» **Task**:
Set down exactly the lines from the first line of the records through the line that contains "massive body (ground).", and leave every picture out.

——

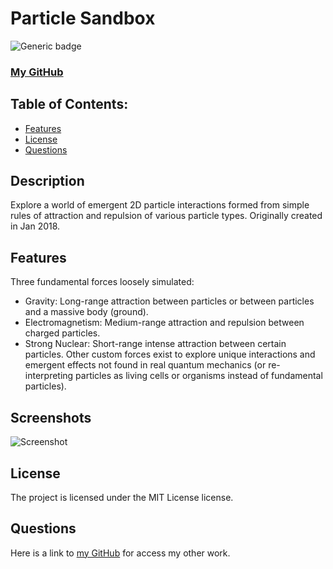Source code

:  
# Particle Sandbox
![Generic badge](https://img.shields.io/badge/License-MIT-blue.svg)
### [My GitHub](https://github.com/matildabrantley)
## Table of Contents:
* [Features](#features)
* [License](#license)
* [Questions](#questions)
## Description
Explore a world of emergent 2D particle interactions formed from simple rules of attraction and repulsion of various particle types. Originally created in Jan 2018.

## Features 
Three fundamental forces loosely simulated:
* Gravity: Long-range attraction between particles or between particles and a massive body (ground).
* Electromagnetism: Medium-range attraction and repulsion between charged particles.
* Strong Nuclear: Short-range intense attraction between certain particles.
Other custom forces exist to explore unique interactions and emergent effects not found in real quantum mechanics (or re-interpreting particles as living cells or organisms instead of fundamental particles).

## Screenshots
![Screenshot]()
## License
The project is licensed under the MIT License license.
## Questions
Here is a link to [my GitHub](https://github.com/matildabrantley) 
for access my other work.
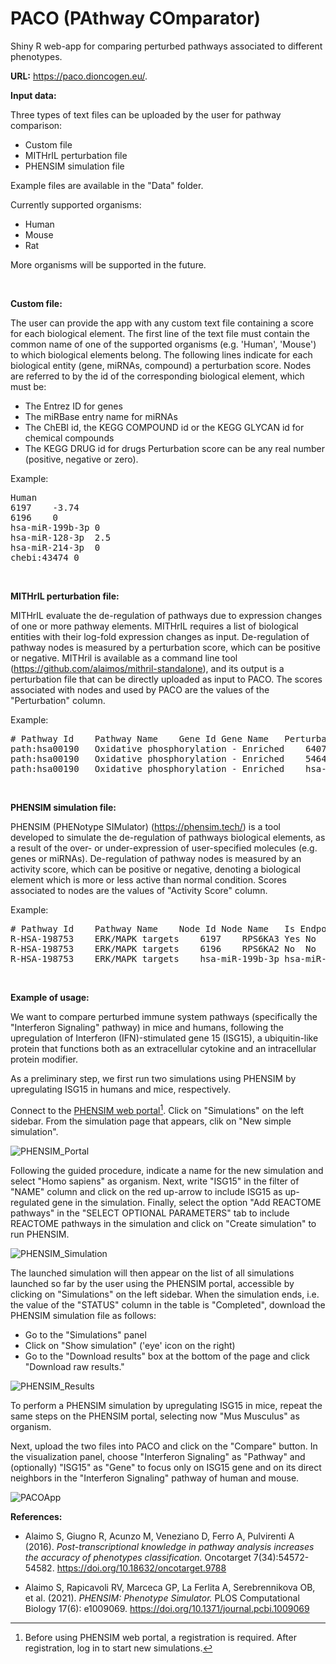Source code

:# PACO (PAthway COmparator)
Shiny R web-app for comparing perturbed pathways associated to different phenotypes.

<b>URL:</b>
<a href="https://paco.dioncogen.eu/">https://paco.dioncogen.eu/</a>.

<b>Input data:</b>

Three types of text files can be uploaded by the user for pathway comparison:
- Custom file
- MITHrIL perturbation file
- PHENSIM simulation file

Example files are available in the "Data" folder.

Currently supported organisms:
- Human
- Mouse
- Rat

More organisms will be supported in the future.

<br/>

<b>Custom file:</b>

The user can provide the app with any custom text file containing a score for each biological element.
The first line of the text file must contain the common name of one of the supported organisms (e.g. 'Human', 'Mouse') to which biological elements belong. 
The following lines indicate for each biological entity (gene, miRNAs, compound) a perturbation score.
Nodes are referred to by the id of the corresponding biological element, which must be: 
- The Entrez ID for genes
- The miRBase entry name for miRNAs
- The ChEBI id, the KEGG COMPOUND id or the KEGG GLYCAN id for chemical compounds
- The KEGG DRUG id for drugs
Perturbation score can be any real number (positive, negative or zero).

Example:

<pre>
Human
6197	-3.74
6196	0
hsa-miR-199b-3p	0
hsa-miR-128-3p	2.5
hsa-miR-214-3p	0
chebi:43474	0
</pre>

<br/>

<b>MITHrIL perturbation file:</b>

MITHrIL evaluate the de-regulation of pathways due to expression changes of one or more pathway elements. MITHrIL requires a list of biological entities with their log-fold expression changes as input. De-regulation of pathway nodes is measured by a perturbation score, which can be positive or negative. MITHril is available as a command line tool (<a href="https://github.com/alaimos/mithril-standalone">https://github.com/alaimos/mithril-standalone</a>), and its output is a perturbation file that can be directly uploaded as input to PACO. The scores associated with nodes and used by PACO are the values of the "Perturbation" column.

Example:

<pre>
# Pathway Id	Pathway Name	Gene Id	Gene Name	Perturbation	Accumulator	pValue
path:hsa00190	Oxidative phosphorylation - Enriched	64077	LHPP	0.45	1.36	1.0
path:hsa00190	Oxidative phosphorylation - Enriched	5464	PPA1	2.10	3.56	1.0
path:hsa00190	Oxidative phosphorylation - Enriched	hsa-miR-101-3p	hsa-miR-101-3p	-0.79	-2.45	1.0
</pre>

<br/>

<b>PHENSIM simulation file:</b>

PHENSIM (PHENotype SIMulator) (<a href="https://phensim.tech/">https://phensim.tech/</a>) is a tool developed to simulate the de-regulation of pathways biological elements, as a result of the over- or under-expression of user-specified molecules (e.g. genes or miRNAs). De-regulation of pathway nodes is measured by an activity score, which can be positive or negative, denoting a biological element which is more or less active than normal condition. Scores associated to nodes are the values of "Activity Score" column.

Example:

<pre>
# Pathway Id	Pathway Name	Node Id	Node Name	Is Endpoint	Is Direct Target	Activity Score	P-Value	Adjusted P-Value	Log-Probabilities (Activation, Inhibition, Others)	Pathway Activity Score	Pathway p-value	Pathway Adjusted p-value	Pathway Log-Probabilities (Activation, Inhibition, Others)	Direct Targets	Average Node Perturbation	Average Pathway Perturbation
R-HSA-198753	ERK/MAPK targets	6197	RPS6KA3	Yes	No	0.0	0.9980000000000008	1.0	-20.72326583994641,-20.72326583994641,-1.999999945436137E-9	0.0	0.5760000000000004	1.0	-20.72326583994641,-20.72326583994641,-1.999999945436137E-9		0.0	-2.4006391023997053E-5
R-HSA-198753	ERK/MAPK targets	6196	RPS6KA2	No	No	0.0	0.9960000000000008	1.0	-20.72326583994641,-20.72326583994641,-1.999999945436137E-9	0.0	0.5760000000000004	1.0	-20.72326583994641,-20.72326583994641,-1.999999945436137E-9		0.0	-2.4006391023997053E-5
R-HSA-198753	ERK/MAPK targets	hsa-miR-199b-3p	hsa-miR-199b-3p	No	No	0.0	0.9970000000000008	1.0	-20.72326583994641,-20.72326583994641,-1.999999945436137E-9	0.0	0.5760000000000004	1.0	-20.72326583994641,-20.72326583994641,-1.999999945436137E-9		-6.314636151692764E-13	-2.4006391023997053E-5
</pre>

<br/>

<b>Example of usage:</b>

We want to compare perturbed immune system pathways (specifically the "Interferon Signaling" pathway) in mice and humans, following the upregulation of Interferon (IFN)-stimulated gene 15 (ISG15), a ubiquitin-like protein that functions both as an extracellular cytokine and an intracellular protein modifier.

As a preliminary step, we first run two simulations using PHENSIM by upregulating ISG15 in humans and mice, respectively.

Connect to the <a href="https://phensim.tech/">PHENSIM web portal</a>[^1]. Click on "Simulations" on the left sidebar. From the simulation page that appears, clik on "New simple simulation". 

![PHENSIM_Portal](https://github.com/user-attachments/assets/0eca77c6-0251-44cd-bee1-700c17196415)

Following the guided procedure, indicate a name for the new simulation and select "Homo sapiens" as organism. Next, write "ISG15" in the filter of "NAME" column and click on the red up-arrow to include ISG15 as up-regulated gene in the simulation. Finally, select the option "Add REACTOME pathways" in the "SELECT OPTIONAL PARAMETERS" tab to include REACTOME pathways in the simulation and click on "Create simulation" to run PHENSIM.

![PHENSIM_Simulation](https://github.com/user-attachments/assets/7a7bc7ee-3cf2-4209-b0b0-42f87fcd5041)

The launched simulation will then appear on the list of all simulations launched so far by the user using the PHENSIM portal, accessible by clicking on "Simulations" on the left sidebar. When the simulation ends, i.e. the value of the "STATUS" column in the table is "Completed", download the PHENSIM simulation file as follows:
- Go to the "Simulations" panel
- Click on "Show simulation" ('eye' icon on the right)
- Go to the "Download results" box at the bottom of the page and click "Download raw results."

![PHENSIM_Results](https://github.com/user-attachments/assets/f52c9d9b-45ce-40bf-99bc-394b99759c53)

To perform a PHENSIM simulation by upregulating ISG15 in mice, repeat the same steps on the PHENSIM portal, selecting now "Mus Musculus" as organism.

Next, upload the two files into PACO and click on the "Compare" button. In the visualization panel, choose "Interferon Signaling" as "Pathway" and (optionally) "ISG15" as "Gene" to focus only on ISG15 gene and on its direct neighbors in the "Interferon Signaling" pathway of human and mouse.

![PACOApp](https://github.com/user-attachments/assets/ccccbfd7-ff06-4215-a2aa-ba94d05c3881)


<b>References:</b>

- Alaimo S, Giugno R, Acunzo M, Veneziano D, Ferro A, Pulvirenti A (2016). <i>Post-transcriptional knowledge in pathway analysis increases the accuracy of phenotypes classification.</i> Oncotarget 7(34):54572-54582. <a href="https://doi.org/10.18632/oncotarget.9788">https://doi.org/10.18632/oncotarget.9788</a>

- Alaimo S, Rapicavoli RV, Marceca GP, La Ferlita A, Serebrennikova OB, et al. (2021). <i>PHENSIM: Phenotype Simulator.</i> PLOS Computational Biology 17(6): e1009069. <a href="https://doi.org/10.1371/journal.pcbi.1009069">https://doi.org/10.1371/journal.pcbi.1009069</a>

[^1]: Before using PHENSIM web portal, a registration is required. After registration, log in to start new simulations.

——

» **The answer**:
Source code

:  
# Particle Sandbox
![Generic badge](https://img.shields.io/badge/License-MIT-blue.svg)
### [My GitHub](https://github.com/matildabrantley)
## Table of Contents:
* [Features](#features)
* [License](#license)
* [Questions](#questions)
## Description
Explore a world of emergent 2D particle interactions formed from simple rules of attraction and repulsion of various particle types. Originally created in Jan 2018.

## Features 
Three fundamental forces loosely simulated:
* Gravity: Long-range attraction between particles or between particles and a massive body (ground).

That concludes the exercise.